- _Assignment_
Take each line from the material below that includes the string "elements" and copy it.

= Beginning of Section =

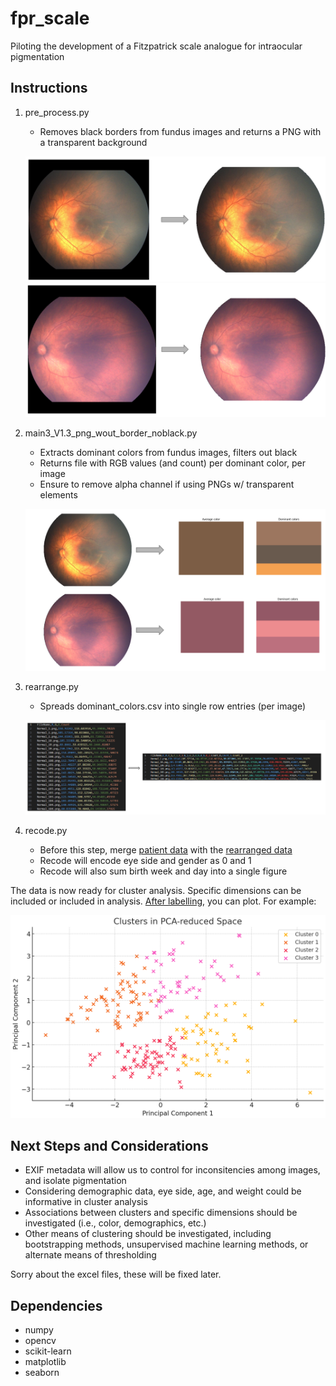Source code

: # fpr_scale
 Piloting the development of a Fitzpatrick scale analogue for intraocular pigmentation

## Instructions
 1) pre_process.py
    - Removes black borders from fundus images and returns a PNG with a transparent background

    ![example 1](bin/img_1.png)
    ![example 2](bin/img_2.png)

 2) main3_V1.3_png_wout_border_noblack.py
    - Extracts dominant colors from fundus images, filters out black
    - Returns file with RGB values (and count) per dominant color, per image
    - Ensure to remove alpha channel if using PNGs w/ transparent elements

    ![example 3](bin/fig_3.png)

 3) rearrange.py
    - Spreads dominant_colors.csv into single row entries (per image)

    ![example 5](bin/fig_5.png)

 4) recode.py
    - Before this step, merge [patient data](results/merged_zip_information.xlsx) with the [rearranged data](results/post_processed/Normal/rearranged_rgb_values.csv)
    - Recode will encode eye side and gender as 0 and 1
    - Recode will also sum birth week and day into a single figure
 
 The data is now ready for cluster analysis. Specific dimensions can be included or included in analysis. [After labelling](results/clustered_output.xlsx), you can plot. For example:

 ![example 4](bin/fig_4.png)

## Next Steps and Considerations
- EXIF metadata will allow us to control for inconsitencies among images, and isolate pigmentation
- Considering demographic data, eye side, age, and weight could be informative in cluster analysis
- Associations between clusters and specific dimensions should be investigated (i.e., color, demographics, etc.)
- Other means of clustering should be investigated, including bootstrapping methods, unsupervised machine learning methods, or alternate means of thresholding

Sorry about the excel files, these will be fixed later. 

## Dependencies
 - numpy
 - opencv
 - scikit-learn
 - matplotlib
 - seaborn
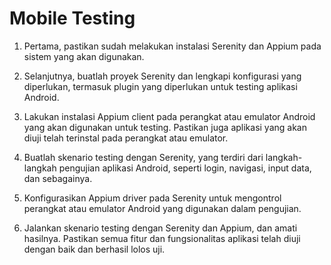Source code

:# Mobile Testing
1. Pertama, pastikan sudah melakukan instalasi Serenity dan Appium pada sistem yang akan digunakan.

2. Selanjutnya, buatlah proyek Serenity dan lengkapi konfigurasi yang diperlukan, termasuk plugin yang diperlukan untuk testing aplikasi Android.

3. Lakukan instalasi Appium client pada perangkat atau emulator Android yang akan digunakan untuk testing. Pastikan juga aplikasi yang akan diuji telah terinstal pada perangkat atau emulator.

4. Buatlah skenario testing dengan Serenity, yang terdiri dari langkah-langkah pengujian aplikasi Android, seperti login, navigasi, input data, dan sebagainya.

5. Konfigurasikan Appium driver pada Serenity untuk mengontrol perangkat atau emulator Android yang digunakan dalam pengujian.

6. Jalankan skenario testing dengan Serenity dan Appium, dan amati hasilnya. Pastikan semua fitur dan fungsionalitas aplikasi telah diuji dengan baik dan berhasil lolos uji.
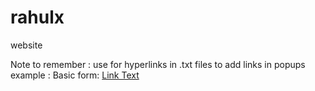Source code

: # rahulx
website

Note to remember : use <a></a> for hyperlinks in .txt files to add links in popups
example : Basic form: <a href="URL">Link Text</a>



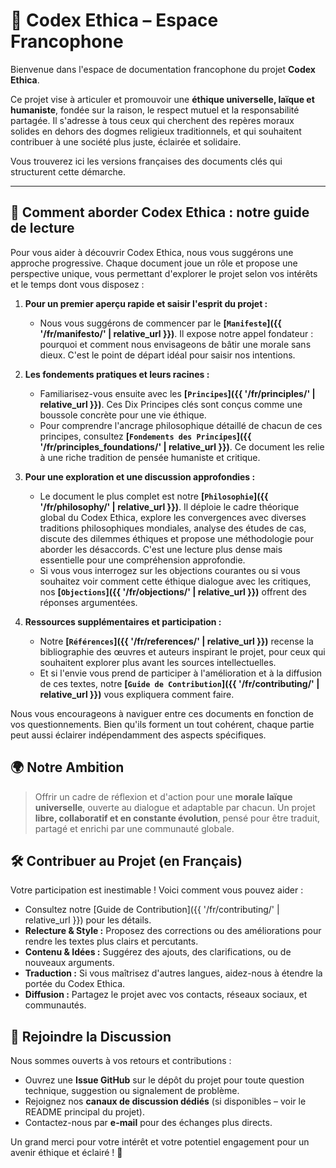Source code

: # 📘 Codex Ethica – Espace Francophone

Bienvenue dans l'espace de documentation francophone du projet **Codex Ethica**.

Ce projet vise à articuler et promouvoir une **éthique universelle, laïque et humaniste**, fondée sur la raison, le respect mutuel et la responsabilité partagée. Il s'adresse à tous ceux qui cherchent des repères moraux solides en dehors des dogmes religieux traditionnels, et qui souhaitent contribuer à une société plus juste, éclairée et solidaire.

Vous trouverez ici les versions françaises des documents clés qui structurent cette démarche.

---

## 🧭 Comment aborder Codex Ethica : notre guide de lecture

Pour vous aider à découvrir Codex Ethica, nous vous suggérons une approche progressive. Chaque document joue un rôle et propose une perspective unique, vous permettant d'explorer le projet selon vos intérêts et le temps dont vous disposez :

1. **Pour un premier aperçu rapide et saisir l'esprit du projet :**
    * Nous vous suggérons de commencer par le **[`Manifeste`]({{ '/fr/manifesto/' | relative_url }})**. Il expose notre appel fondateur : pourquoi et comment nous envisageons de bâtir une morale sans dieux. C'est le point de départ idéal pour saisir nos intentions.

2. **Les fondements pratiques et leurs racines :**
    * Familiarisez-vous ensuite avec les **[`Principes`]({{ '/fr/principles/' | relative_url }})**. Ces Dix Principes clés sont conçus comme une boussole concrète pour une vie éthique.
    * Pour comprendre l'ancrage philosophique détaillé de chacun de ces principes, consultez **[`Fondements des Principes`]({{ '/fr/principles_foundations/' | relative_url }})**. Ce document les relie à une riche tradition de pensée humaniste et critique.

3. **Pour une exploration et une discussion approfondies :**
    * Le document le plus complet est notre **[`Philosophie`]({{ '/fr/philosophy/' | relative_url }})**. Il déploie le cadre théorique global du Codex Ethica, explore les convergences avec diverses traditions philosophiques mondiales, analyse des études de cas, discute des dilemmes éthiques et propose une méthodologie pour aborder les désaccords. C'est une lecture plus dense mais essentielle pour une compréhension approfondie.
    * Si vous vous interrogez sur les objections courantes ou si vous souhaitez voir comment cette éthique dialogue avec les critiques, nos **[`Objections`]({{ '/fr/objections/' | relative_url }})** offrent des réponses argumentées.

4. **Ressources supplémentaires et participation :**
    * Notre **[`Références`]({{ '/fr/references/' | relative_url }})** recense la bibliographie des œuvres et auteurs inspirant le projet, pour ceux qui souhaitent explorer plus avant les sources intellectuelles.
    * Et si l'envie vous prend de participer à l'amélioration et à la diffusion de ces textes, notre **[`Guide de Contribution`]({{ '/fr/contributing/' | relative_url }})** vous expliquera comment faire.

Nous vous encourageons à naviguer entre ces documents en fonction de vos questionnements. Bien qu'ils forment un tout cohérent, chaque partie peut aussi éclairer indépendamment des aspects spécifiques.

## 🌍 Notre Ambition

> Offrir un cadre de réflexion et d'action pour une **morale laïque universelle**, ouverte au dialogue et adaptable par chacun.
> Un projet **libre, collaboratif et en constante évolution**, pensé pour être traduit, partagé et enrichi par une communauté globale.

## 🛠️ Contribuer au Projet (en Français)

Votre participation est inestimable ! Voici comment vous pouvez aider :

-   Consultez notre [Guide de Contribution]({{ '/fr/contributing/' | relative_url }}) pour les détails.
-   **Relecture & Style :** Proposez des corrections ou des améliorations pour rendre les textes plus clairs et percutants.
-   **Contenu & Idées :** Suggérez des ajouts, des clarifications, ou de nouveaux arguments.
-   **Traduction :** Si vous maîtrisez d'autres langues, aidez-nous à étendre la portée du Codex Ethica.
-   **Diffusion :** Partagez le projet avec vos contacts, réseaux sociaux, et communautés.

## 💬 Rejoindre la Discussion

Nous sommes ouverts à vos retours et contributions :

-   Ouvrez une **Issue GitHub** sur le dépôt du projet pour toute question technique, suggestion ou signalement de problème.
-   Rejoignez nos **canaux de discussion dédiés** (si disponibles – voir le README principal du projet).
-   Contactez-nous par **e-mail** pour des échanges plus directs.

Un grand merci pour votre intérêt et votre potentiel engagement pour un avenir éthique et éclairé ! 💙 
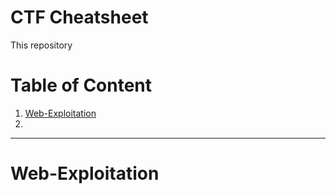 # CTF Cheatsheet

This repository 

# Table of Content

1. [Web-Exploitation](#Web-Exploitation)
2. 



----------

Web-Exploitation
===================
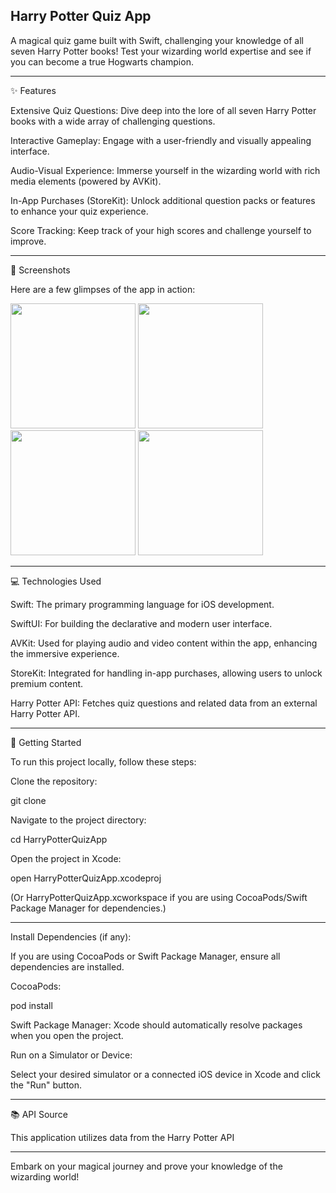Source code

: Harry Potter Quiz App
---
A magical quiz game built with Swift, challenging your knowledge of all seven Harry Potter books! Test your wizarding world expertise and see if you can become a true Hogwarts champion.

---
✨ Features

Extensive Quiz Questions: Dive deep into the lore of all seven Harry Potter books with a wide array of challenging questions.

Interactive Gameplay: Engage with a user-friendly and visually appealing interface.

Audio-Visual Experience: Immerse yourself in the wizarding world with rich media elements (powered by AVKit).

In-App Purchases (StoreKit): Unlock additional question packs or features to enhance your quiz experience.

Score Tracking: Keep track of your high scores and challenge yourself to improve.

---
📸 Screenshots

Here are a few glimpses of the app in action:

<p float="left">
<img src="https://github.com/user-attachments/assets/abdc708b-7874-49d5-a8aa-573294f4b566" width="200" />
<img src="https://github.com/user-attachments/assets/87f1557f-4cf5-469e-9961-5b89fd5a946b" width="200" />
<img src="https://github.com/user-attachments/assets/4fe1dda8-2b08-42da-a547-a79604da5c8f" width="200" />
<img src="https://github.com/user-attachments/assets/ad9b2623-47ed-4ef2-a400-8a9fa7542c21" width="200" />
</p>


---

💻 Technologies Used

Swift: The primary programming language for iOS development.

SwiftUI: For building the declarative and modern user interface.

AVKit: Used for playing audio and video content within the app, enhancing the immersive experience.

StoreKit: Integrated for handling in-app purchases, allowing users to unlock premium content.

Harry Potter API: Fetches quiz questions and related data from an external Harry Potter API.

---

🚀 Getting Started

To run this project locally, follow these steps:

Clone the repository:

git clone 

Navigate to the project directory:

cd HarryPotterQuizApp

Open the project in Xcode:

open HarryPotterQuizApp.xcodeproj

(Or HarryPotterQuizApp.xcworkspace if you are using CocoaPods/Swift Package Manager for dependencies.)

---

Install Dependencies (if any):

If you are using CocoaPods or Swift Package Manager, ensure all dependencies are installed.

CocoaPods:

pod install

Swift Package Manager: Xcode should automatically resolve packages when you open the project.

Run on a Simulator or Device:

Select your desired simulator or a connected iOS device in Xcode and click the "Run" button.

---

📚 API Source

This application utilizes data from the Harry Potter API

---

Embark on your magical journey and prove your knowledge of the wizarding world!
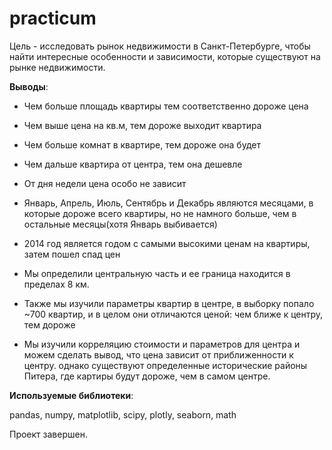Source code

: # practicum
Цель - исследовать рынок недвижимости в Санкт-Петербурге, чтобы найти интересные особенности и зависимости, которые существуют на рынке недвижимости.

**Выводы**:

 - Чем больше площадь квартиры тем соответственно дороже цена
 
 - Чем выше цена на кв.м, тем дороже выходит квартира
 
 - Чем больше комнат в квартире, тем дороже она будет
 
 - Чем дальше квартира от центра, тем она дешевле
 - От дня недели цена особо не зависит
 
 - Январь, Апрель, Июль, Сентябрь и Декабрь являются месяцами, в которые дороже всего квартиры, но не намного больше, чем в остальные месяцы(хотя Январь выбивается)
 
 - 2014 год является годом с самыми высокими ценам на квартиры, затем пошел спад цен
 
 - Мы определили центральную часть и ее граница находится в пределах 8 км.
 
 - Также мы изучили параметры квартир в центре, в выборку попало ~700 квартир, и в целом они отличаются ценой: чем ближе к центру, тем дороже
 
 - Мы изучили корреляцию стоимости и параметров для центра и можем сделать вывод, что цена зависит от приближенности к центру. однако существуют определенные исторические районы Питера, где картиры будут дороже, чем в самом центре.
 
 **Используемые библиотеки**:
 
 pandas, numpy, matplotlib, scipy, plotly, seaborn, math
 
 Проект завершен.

= End of Section =

- _Written response_
    - Ensure to remove alpha channel if using PNGs w/ transparent elements
Audio-Visual Experience: Immerse yourself in the wizarding world with rich media elements (powered by AVKit).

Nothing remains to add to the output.